It’s here! It’s here! Spring is here! The sun is shining, the flowers are blooming, and pretty soon I won’t be pale anymore! (Well I’ll still be pale, but less pale) One of my favorite things about spring, is how all the fruits I love oh so much start tasting oh so good again. There’s nothing quite like a bowl of fresh juicy berries after months of cold weather and hot soup.
Naturally, I was eager to start incorporating them into my desserts. If you’ve never heard of a galette before, don’t fear! It’s seriously so easy (easier than pie!) and incredibly delicious. A galette is virtually a formless pie that is baked on a baking sheet. There are lots of different ways to make them. With fresh fruit, with cooked fruit, with lots of crust, with little crust. The way that I like them is with fresh fruit, and a little crust. This dessert ends up being light and refreshing and won’t leave you with a sugar coma.

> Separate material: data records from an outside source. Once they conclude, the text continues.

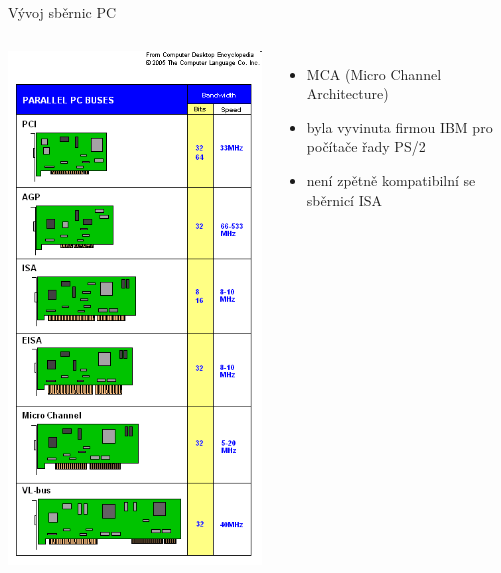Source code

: \documentclass[aspectratio=43]{beamer}
\begin{document}
\begin{frame}{Vývoj sběrnic PC}
	
	\begin{columns}
		\includegraphics[width=0.85\linewidth]{extrahovane_obrazky/img_1_page6_0.png}
		\begin{itemize}
			\item MCA (Micro Channel Architecture)
			\item byla vyvinuta firmou IBM pro počítače řady PS/2
			\item není zpětně kompatibilní se sběrnicí ISA

\end{itemize}
\end{columns}
\end{frame}
\end{document}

Berries are good for us for so many reasons. They contain antioxidants, which help get rid of free radicals in our bodies. (Those are the nasty buggers responsible for aging, memory loss, and other health problems.) Berries are a great source of fiber, which we all know is essential to keep things running properly. They are also loaded with natural sugars, which while still should not be consumed in excess, they are a much better option than added cane sugars.
The pie crust I used for these was quick and simple, but you can use your favorite recipe if you have one. (You can also use store bought crust in a time crunch, I won’t tell anyone) This recipe is so versatile, you can pick any fruit you want and jazz it up any way you want! Peaches with a cinnamon crumble, strawberry rhubarb with vanilla bean ice cream, the possibilities are endless. For the purpose of this post I’m just going to tell you how I made these delicious strawberry and blueberry galettes with a lemon glaze, but feel free to try your own out and let me know how it goes!
Ingredients for Crust
2 Cups Butter, cut into small cubes
4 1/2 Cups Flour
2 tsp Salt
1-1 1/4 C Ice Water
Ingredients for Filling
12 oz Blueberries
12 oz Strawberries
1/4 C Sugar
1 T Flour
Combine the butter, flour, and salt in a food processor, and pulse until the dough appears coarse. The butter should still be visible and about the size of peas.
Slowly add the water, 1/4 cup at a time. The dough should come together in large clumps and start to pull away from the edge of the food processor. You do not want the dough to be too wet!
Remove the dough from the food processor and form into a round disc and allow to rest for 5-10 minutes if using right away, or wrap and put in the refrigerator for up to three days.
Wash the blueberries and place them in a large bowl. Wash the strawberries and slice them to your liking and add them to the blueberries.
Mix the sugar with the flour, and toss with the fruit.
On a well floured surface, roll out the pie crust. The rolling pin and top of the dough should also be floured to avoid sticking. It’s important to constantly move the crust as you’re rolling. This will allow you to have a more even crust and prevent it from sticking.
When you’ve finished rolling, cut even circles 6-8 inches in diameter. I used a small plate as a stencil. Re-roll and re-cut the dough until all is used.
For each crust, fold the edges up and pinch the sides to create the crimped edges.
Arrange the fruit in each crust. I put the strawberries in the center and the blueberries around the edge.
Place the galettes in a 350 degree oven for 15-18 minutes, until the crust is lightly browned.
The galettes will keep in a refrigerator for up to four days.
If you wish to top them with a lemon glaze, just mix powdered sugar with lemon juice and you’re all set!